Meine högschtpersönliche German Angst

Absichtlich veröffentlichte Falschinformationen machen also Politik, hauptsächlich rechtskonservative, heißt es derzeit. Wenn das stimmt, ist es schlimm, Wahnsinn, aber ich brauche das gar nicht, um mich zu gruseln. Mir ist generell die Angst vor Fremden in unserem Land, vor dem Islam und vor dem Entstehen von Nachteilen durch überbordende Hilfsbereitschaft unheimlich. Die Idee, dass man anderen besser in ihrem eigenen Land helfen solle als ihnen Zuflucht in unserem zu gewähren befremdet mich, denn sie suggeriert eine Entweder-Oder-Entscheidung, dabei ist es in meinen Augen eine Sowohl-Als-Auch-Pflicht. Die Vorstellung, gut definierte Eingangskontrollen sowie hinreichend strenge Abschiebekriterien machten das Leben meiner Kinder sicherer oder gar besser, ist mir so fremd wie, naja, eben fremd. Mein Verständnis für die Haltung, dass der Islam, eine irgendwie bezifferte Anzahl Migranten oder abweichende kulturelle Gepflogenheiten nicht Teil von Deutschland sein sollen, geht gegen Null.

Mein Unbehagen fängt mit der Unklarheit darüber an, ab welchem Abweichungsgrad fremd fremd ist. Mal sehen: Schwedische Weihnachten und skandinavischer Landhausstil sind es schonmal nicht. Thailändisches Essen und Yoga auch nicht. Schwäbischer Dialekt ist für Norddeutsche und Berliner definitiv fremd, aber man hat ihn liebgewonnen. Börek und Dürüm sind auch fremd, schon wegen der vielen Ö‘s und Ü’s, aber darum geht es ja gar nicht, wenn die gut gemacht sind, warum nicht? Kopftuch dagegen ist natürlich total fremd, die Werte, die Werte, wo bleiben da die Rechte der Frau? Hömma, wir hatten Aufklärung! Aladdin ist zauberhaft, das gibt es als Musical, mit echtem fliegenden Teppich – nicht fremd. Aber Ehrenmorde, also bitte, damit haben wir nichts zu tun, total fremd. Bei uns gibt es Mord nur wegen schwerer Kindheit oder vielleicht noch zu vieler Ballerspiele, aber Familienehre, die kann ja wohl da bleiben, wo sie herkommt.

Menschliche Aufgabe

Überhaupt Familie, das Frauenbild des Islam, das wollen wir hier nicht, das ist uns fremd. Das hat mit Unmenschlichkeit nichts zu tun, ganz im Gegenteil. Unsere Töchter sollen einfach keine Angst haben müssen, als Freiwild gesehen zu werden. Wer aus einem Land kommt, in dem der Islam Hauptreligion ist, hat das aber so gelernt, deshalb steigt die Wahrscheinlichkeit einer Vergewaltigung natürlich, wenn mehr Menschen davon in Deutschland sind, vor allem Männer. Davor muss man sich und seine Kinder doch schützen! Das ist unsere höchst menschliche Aufgabe, wer das nicht sieht ist entweder komplett naiv oder eben unmenschlich, und zwar seinen eigenen Kindern gegenüber!
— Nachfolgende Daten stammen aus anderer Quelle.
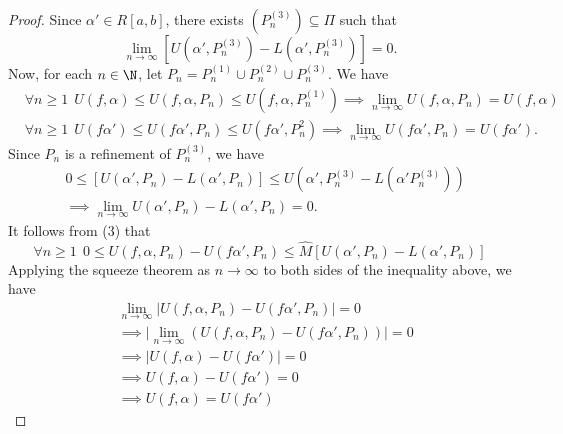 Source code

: \begin{proof}
Since \( \alpha' \in R[a,b] \), there exists \( ({P}_{n}^{(3)}) \subseteq \Pi  \) such that 
\[  \lim_{ n \to \infty } [U(\alpha', {P}_{n}^{(3)}) - L(\alpha', {P}_{n}^{(3)})]  = 0.   \]
Now, for each \( n \in \N \), let \( {P}_{n} = {P}_{n}^{(1)} \cup {P}_{n}^{(2)} \cup {P}_{n}^{(3)} \). We have
\begin{align*}
    &\forall n \geq 1 \ \  U(f,\alpha) \leq U(f,\alpha,{P}_{n}) \leq U(f,\alpha, {P}_{n}^{(1)}) \implies \lim_{ n \to \infty  } U(f,\alpha, {P}_{n})  = U(f,\alpha) \tag{4} \\
    &\forall n \geq 1 \ \ U(f \alpha') \leq U(f \alpha' , {P}_{n}) \leq U(f \alpha' , {P}_{n}^{2}) \implies \lim_{ n \to \infty  }  U(f \alpha', {P}_{n}) = U(f \alpha'). \tag{5}
\end{align*}
Since \( {P}_{n} \) is a refinement of \( {P}_{n}^{(3)} \), we have
\begin{align*}
     &0 \leq [U(\alpha', {P}_{n}) - L(\alpha',{P}_{n})] \leq U(\alpha' , {P}_{n}^{(3)} - L(\alpha' {P}_{n}^{(3)})) \\
     &\implies \lim_{ n \to \infty  } U(\alpha', {P}_{n}) - L(\alpha', {P}_{n}) = 0. \tag{6} 
\end{align*}
It follows from (3) that
\[  \forall n \geq 1 \ \ 0 \leq U(f,\alpha, {P}_{n}) - U(f \alpha' , {P}_{n}) \leq \hat{M} [U(\alpha', {P}_{n}) - L(\alpha', {P}_{n})] \]
Applying the squeeze theorem as \( n \to \infty   \) to both sides of the inequality above, we have
\begin{align*}
&\lim_{ n \to \infty   } | U(f,\alpha, {P}_{n}) - U(f \alpha' , {P}_{n}) |  = 0   \\
&\implies \Big| \lim_{ n \to \infty  }  (U(f,\alpha, {P}_{n}) - U(f \alpha', {P}_{n})) \Big| = 0 \\
&\implies | U(f,\alpha) - U(f \alpha') |  = 0 \\
&\implies U(f,\alpha) - U(f \alpha') = 0 \\
&\implies U(f,\alpha) = U(f \alpha')
\end{align*}
\end{proof}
Diese Verwechslung von Kausalzusammenhang und Korrelation ist so einfach wie wirkungsvoll, und das macht mir Angst. Enorme Angst sogar. Diverse einschlägige Medien bedienen sich dieser Argumentation, dafür brauchen die keine Fake-Nachrichten aus Russland oder sonstwoher. Man muss noch nicht mal AfD-Wähler sein, um das zu empfinden. Und selbst wenn man es ist kann man sehr wohl in der Lage sein, zu differenzieren zwischen vermeintlich verfehlter Politik und genereller Unmenschlichkeit, man kann sogar gleichzeitig die oben skizzierte Haltung haben und für Flüchtlinge spenden. Das macht mir auch Angst.
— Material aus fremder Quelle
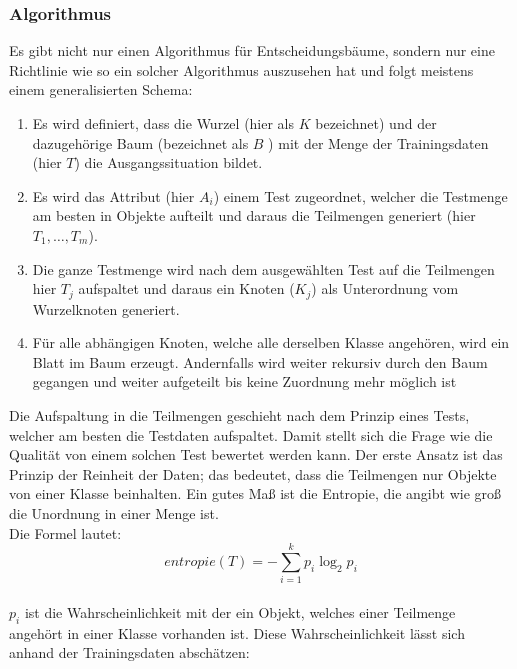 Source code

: \subsubsection{Algorithmus}

Es gibt nicht nur einen Algorithmus für Entscheidungsbäume, sondern nur eine Richtlinie wie so ein solcher Algorithmus auszusehen hat und folgt meistens einem generalisierten Schema:

\begin{enumerate}
	\item Es wird definiert, dass die Wurzel (hier als \(K\) bezeichnet) und der dazugehörige Baum (bezeichnet als \(B\) ) mit der Menge der Trainingsdaten (hier \(T\)) die Ausgangssituation bildet.\\
	\item Es wird das Attribut (hier 	\(A_i\)) einem Test zugeordnet, welcher die Testmenge am besten in Objekte aufteilt und daraus die Teilmengen generiert (hier \(T_1,\dotsc,T_m\)).\\	
	\item Die ganze Testmenge wird  nach dem ausgewählten Test auf die Teilmengen hier \(T_j\) aufspaltet und daraus ein Knoten (\(K_j\)) als Unterordnung vom Wurzelknoten generiert.\\	
	\item Für alle abhängigen Knoten, welche alle derselben Klasse angehören, wird ein Blatt im Baum erzeugt. Andernfalls wird weiter rekursiv durch den Baum gegangen und weiter aufgeteilt bis keine Zuordnung mehr möglich ist\\
	
\end{enumerate} 


Die Aufspaltung in die Teilmengen geschieht nach dem Prinzip eines Tests, welcher am besten die Testdaten aufspaltet.  Damit stellt sich die Frage wie die Qualität von einem solchen Test bewertet werden kann. Der erste Ansatz ist das Prinzip der Reinheit der Daten; das bedeutet, dass die Teilmengen nur Objekte von einer Klasse beinhalten. Ein gutes Maß ist die Entropie, die angibt wie groß die Unordnung in einer Menge ist.\cite{brei84,mitch97}\\
 Die Formel lautet:\\

\[entropie(T) = -\displaystyle\sum_{i=1}^k p_i \log_2 p_i\]\\


\(p_i\) ist die Wahrscheinlichkeit mit der ein Objekt, welches einer Teilmenge angehört in einer Klasse vorhanden ist. Diese Wahrscheinlichkeit lässt sich anhand der Trainingsdaten abschätzen:\\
Voller Menschen, die verstehen

Am allermeisten Angst macht mir daran, dass das so ein Spiegel ist. In meinem direkten Umfeld nämlich passiert überhaupt gar nichts. Meine persönliche Filterblase ist voll von Menschen, die offen sind und für die fremde Einflüsse reizvoll sind. Die verstehen, dass Gewalt ihre Ursache nicht in Religion oder Ethnie hat, sondern in individuellen Erfahrungen. Die die Schwierigkeiten bei der Integration lösen wollen, anstatt sie zu vermeiden. Die fühlen, dass die Welt eins ist und wir alle hier bloß Gäste und die demütig sind, weil wir zufällig in einem der reichsten Länder der Welt leben. Die dankbar sind, dass sie die Möglichkeit hatten, sich einen wie auch immer gearteten Wohlstand zu erarbeiten. Und die wollen, dass es für alle reicht, für die, die hier schon immer waren und die, die dazukommen.
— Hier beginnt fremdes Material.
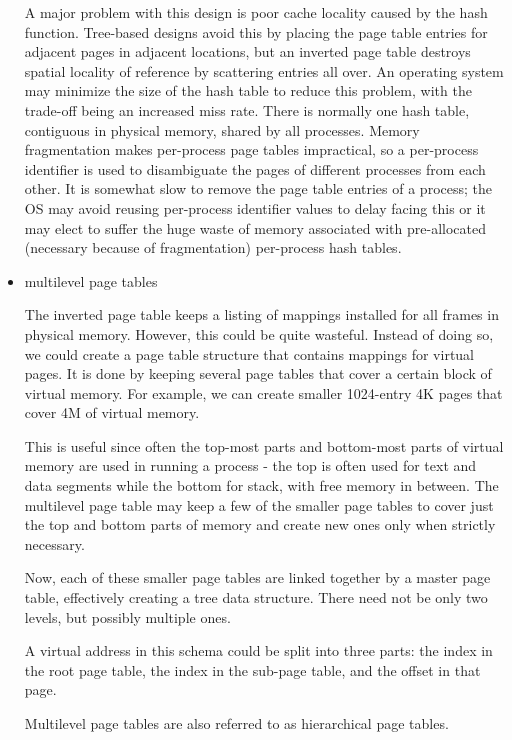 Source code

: \documentclass{article}
\begin{document}
\begin{itemize}
A major problem with this design is poor cache locality caused by the hash function. Tree-based designs avoid this by placing the page table entries for adjacent pages in adjacent locations, but an inverted page table destroys spatial locality of reference by scattering entries all over. An operating system may minimize the size of the hash table to reduce this problem, with the trade-off being an increased miss rate. There is normally one hash table, contiguous in physical memory, shared by all processes. Memory fragmentation makes per-process page tables impractical, so a per-process identifier is used to disambiguate the pages of different processes from each other. It is somewhat slow to remove the page table entries of a process; the OS may avoid reusing per-process identifier values to delay facing this or it may elect to suffer the huge waste of memory associated with pre-allocated (necessary because of fragmentation) per-process hash tables.

\item multilevel page tables

The inverted page table keeps a listing of mappings installed for all frames in physical memory. However, this could be quite wasteful. Instead of doing so, we could create a page table structure that contains mappings for virtual pages. It is done by keeping several page tables that cover a certain block of virtual memory. For example, we can create smaller 1024-entry 4K pages that cover 4M of virtual memory.

This is useful since often the top-most parts and bottom-most parts of virtual memory are used in running a process - the top is often used for text and data segments while the bottom for stack, with free memory in between. The multilevel page table may keep a few of the smaller page tables to cover just the top and bottom parts of memory and create new ones only when strictly necessary.

Now, each of these smaller page tables are linked together by a master page table, effectively creating a tree data structure. There need not be only two levels, but possibly multiple ones.

A virtual address in this schema could be split into three parts: the index in the root page table, the index in the sub-page table, and the offset in that page.

Multilevel page tables are also referred to as hierarchical page tables.
\end{itemize}
\end{document}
Ich habe keine Freunde, die Nazis sind, und falls AfD-Wähler oder Broder-Sympathisanten darunter sein sollten, halten die mich nicht davon ab, Gutes zu tun. In meinem Umfeld bin ich keiner nennenswerten Gefahr ausgesetzt, ich kann weltoffen, tolerant und multikulti sein, bis ich platze. Die gesellschaftliche Veränderung, die ich spüre und die mir Unbehagen bereitet, fasst mich in meiner Vorstellung davon an, wie es sein sollte, wie es richtig wäre. Ich habe Angst vor einem Umfeld, in dem das, was meine Welt im Innersten zusammenhält, in Gefahr gerät. Denn mir ist die Angst vor Überfremdung fremd. Ich fürchte mich vor ihr und will sie nicht in meiner Umgebung wissen. Am liebsten überhaupt nicht auf der Welt.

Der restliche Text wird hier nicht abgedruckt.